[Start of section]
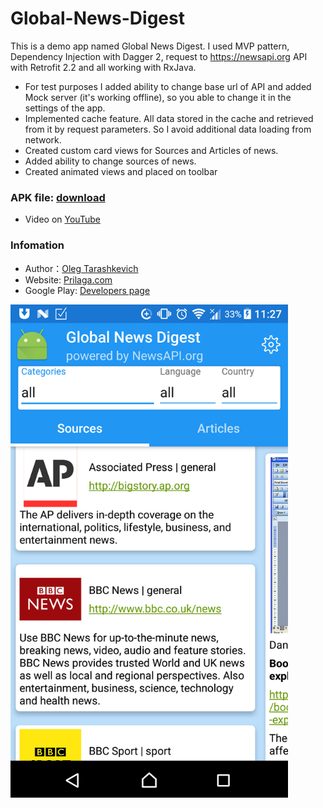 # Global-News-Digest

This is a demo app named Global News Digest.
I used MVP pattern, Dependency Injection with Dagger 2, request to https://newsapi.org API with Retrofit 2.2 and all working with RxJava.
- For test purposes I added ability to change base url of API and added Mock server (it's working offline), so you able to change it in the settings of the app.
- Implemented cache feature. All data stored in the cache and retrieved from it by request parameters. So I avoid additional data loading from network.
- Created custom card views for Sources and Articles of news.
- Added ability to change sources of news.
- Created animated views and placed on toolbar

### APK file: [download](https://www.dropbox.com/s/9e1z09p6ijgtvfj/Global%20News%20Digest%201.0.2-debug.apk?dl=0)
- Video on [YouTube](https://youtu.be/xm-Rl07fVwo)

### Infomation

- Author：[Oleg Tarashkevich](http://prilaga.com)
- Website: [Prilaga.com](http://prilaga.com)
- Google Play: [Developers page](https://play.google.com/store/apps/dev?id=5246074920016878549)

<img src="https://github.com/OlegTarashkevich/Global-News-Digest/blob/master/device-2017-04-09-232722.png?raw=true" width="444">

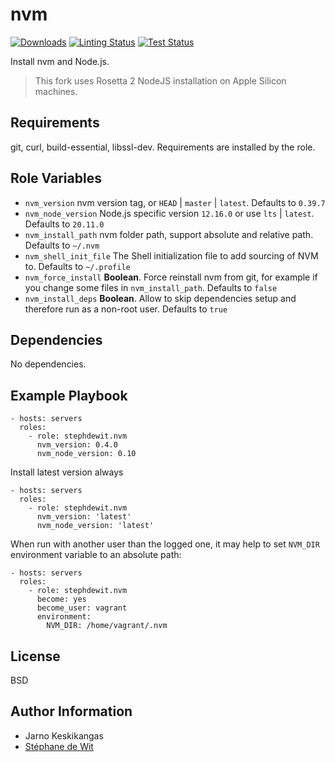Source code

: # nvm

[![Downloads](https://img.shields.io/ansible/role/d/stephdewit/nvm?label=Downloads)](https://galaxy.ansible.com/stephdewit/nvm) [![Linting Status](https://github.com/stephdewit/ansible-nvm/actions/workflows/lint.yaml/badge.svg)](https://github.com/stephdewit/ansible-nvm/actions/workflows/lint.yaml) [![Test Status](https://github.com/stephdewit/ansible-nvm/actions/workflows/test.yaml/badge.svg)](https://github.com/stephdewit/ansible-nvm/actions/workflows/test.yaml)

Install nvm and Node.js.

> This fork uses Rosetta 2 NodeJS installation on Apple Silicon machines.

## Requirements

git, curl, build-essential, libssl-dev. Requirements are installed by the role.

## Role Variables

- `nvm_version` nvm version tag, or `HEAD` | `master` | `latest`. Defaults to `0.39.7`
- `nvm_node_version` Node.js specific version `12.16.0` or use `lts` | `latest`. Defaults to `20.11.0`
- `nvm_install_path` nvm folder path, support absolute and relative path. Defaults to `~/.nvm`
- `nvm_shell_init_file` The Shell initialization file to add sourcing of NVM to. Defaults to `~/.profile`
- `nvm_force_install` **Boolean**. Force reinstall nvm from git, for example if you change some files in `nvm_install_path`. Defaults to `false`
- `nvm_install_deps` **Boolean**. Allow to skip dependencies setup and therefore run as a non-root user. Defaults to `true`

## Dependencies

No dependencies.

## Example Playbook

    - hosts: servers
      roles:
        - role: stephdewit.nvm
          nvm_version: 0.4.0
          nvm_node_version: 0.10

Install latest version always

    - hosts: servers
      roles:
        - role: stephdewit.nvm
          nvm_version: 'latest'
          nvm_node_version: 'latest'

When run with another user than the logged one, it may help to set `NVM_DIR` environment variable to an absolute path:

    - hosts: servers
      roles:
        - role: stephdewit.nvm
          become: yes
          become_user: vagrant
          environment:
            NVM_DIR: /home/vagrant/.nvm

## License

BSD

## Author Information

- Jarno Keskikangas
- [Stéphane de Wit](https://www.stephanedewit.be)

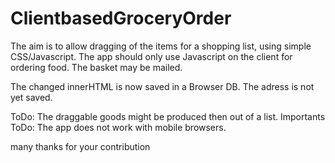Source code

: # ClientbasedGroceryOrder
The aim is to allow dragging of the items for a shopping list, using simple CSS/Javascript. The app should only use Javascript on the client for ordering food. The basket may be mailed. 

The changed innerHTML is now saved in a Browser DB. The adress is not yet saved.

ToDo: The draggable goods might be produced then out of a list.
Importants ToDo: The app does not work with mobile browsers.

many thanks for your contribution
[End of section]
> WHAT THIS TASK INVOLVES
The reply must match the records exactly, apart from the pictures, which are left out.

> SOLUTION FOR THIS PROBLEM
 # Global-News-Digest

This is a demo app named Global News Digest.
I used MVP pattern, Dependency Injection with Dagger 2, request to https://newsapi.org API with Retrofit 2.2 and all working with RxJava.
- For test purposes I added ability to change base url of API and added Mock server (it's working offline), so you able to change it in the settings of the app.
- Implemented cache feature. All data stored in the cache and retrieved from it by request parameters. So I avoid additional data loading from network.
- Created custom card views for Sources and Articles of news.
- Added ability to change sources of news.
- Created animated views and placed on toolbar

### APK file: [download](https://www.dropbox.com/s/9e1z09p6ijgtvfj/Global%20News%20Digest%201.0.2-debug.apk?dl=0)
- Video on [YouTube](https://youtu.be/xm-Rl07fVwo)

### Infomation

- Author：[Oleg Tarashkevich](http://prilaga.com)
- Website: [Prilaga.com](http://prilaga.com)
- Google Play: [Developers page](https://play.google.com/store/apps/dev?id=5246074920016878549)

<img src="https://github.com/OlegTarashkevich/Global-News-Digest/blob/master/device-2017-04-09-232722.png?raw=true" width="444">

Source code

: # nvm

[![Downloads](https://img.shields.io/ansible/role/d/stephdewit/nvm?label=Downloads)](https://galaxy.ansible.com/stephdewit/nvm) [![Linting Status](https://github.com/stephdewit/ansible-nvm/actions/workflows/lint.yaml/badge.svg)](https://github.com/stephdewit/ansible-nvm/actions/workflows/lint.yaml) [![Test Status](https://github.com/stephdewit/ansible-nvm/actions/workflows/test.yaml/badge.svg)](https://github.com/stephdewit/ansible-nvm/actions/workflows/test.yaml)

Install nvm and Node.js.

> This fork uses Rosetta 2 NodeJS installation on Apple Silicon machines.

## Requirements

git, curl, build-essential, libssl-dev. Requirements are installed by the role.

## Role Variables

- `nvm_version` nvm version tag, or `HEAD` | `master` | `latest`. Defaults to `0.39.7`
- `nvm_node_version` Node.js specific version `12.16.0` or use `lts` | `latest`. Defaults to `20.11.0`
- `nvm_install_path` nvm folder path, support absolute and relative path. Defaults to `~/.nvm`
- `nvm_shell_init_file` The Shell initialization file to add sourcing of NVM to. Defaults to `~/.profile`
- `nvm_force_install` **Boolean**. Force reinstall nvm from git, for example if you change some files in `nvm_install_path`. Defaults to `false`
- `nvm_install_deps` **Boolean**. Allow to skip dependencies setup and therefore run as a non-root user. Defaults to `true`

## Dependencies

No dependencies.

## Example Playbook

    - hosts: servers
      roles:
        - role: stephdewit.nvm
          nvm_version: 0.4.0
          nvm_node_version: 0.10

Install latest version always

    - hosts: servers
      roles:
        - role: stephdewit.nvm
          nvm_version: 'latest'
          nvm_node_version: 'latest'

When run with another user than the logged one, it may help to set `NVM_DIR` environment variable to an absolute path:

    - hosts: servers
      roles:
        - role: stephdewit.nvm
          become: yes
          become_user: vagrant
          environment:
            NVM_DIR: /home/vagrant/.nvm

## License

BSD

## Author Information

- Jarno Keskikangas
- [Stéphane de Wit](https://www.stephanedewit.be)

Source code

: # ClientbasedGroceryOrder
The aim is to allow dragging of the items for a shopping list, using simple CSS/Javascript. The app should only use Javascript on the client for ordering food. The basket may be mailed. 

The changed innerHTML is now saved in a Browser DB. The adress is not yet saved.

ToDo: The draggable goods might be produced then out of a list.
Importants ToDo: The app does not work with mobile browsers.

many thanks for your contribution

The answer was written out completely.